**Input**.
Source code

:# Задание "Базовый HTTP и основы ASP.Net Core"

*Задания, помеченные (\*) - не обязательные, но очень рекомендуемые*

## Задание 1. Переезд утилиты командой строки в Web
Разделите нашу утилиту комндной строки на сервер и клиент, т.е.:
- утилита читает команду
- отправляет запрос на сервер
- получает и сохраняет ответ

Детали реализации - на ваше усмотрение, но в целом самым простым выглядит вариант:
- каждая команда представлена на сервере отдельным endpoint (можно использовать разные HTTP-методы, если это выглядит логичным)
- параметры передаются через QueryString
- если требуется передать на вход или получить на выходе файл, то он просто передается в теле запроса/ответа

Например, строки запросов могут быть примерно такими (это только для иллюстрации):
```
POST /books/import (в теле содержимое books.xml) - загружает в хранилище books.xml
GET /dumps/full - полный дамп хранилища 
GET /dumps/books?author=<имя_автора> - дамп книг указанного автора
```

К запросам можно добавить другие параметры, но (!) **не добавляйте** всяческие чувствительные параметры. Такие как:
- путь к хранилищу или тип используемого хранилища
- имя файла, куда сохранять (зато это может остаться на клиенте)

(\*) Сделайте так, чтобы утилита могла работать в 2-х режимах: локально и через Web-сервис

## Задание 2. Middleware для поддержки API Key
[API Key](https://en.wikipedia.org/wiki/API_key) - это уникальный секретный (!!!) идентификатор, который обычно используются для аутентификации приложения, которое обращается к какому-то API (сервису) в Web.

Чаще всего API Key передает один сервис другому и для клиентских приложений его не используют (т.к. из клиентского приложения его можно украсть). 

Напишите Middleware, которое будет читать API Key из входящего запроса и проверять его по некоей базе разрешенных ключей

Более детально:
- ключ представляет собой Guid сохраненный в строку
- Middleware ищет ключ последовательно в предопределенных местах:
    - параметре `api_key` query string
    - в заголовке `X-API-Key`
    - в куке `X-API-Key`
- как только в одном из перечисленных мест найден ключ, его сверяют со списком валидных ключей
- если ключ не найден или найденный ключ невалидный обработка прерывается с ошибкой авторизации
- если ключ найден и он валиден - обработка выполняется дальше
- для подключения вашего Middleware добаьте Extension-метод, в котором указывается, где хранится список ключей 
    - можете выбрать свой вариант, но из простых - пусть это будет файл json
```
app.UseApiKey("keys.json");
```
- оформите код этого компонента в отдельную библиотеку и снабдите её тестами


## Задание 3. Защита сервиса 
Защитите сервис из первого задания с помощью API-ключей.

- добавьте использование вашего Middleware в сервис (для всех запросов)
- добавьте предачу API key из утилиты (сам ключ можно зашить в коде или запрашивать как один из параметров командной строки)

**Directions**. Look over the listing above and copy each line that contains "дамп".

**Reply**.
GET /dumps/full - полный дамп хранилища 
GET /dumps/books?author=<имя_автора> - дамп книг указанного автора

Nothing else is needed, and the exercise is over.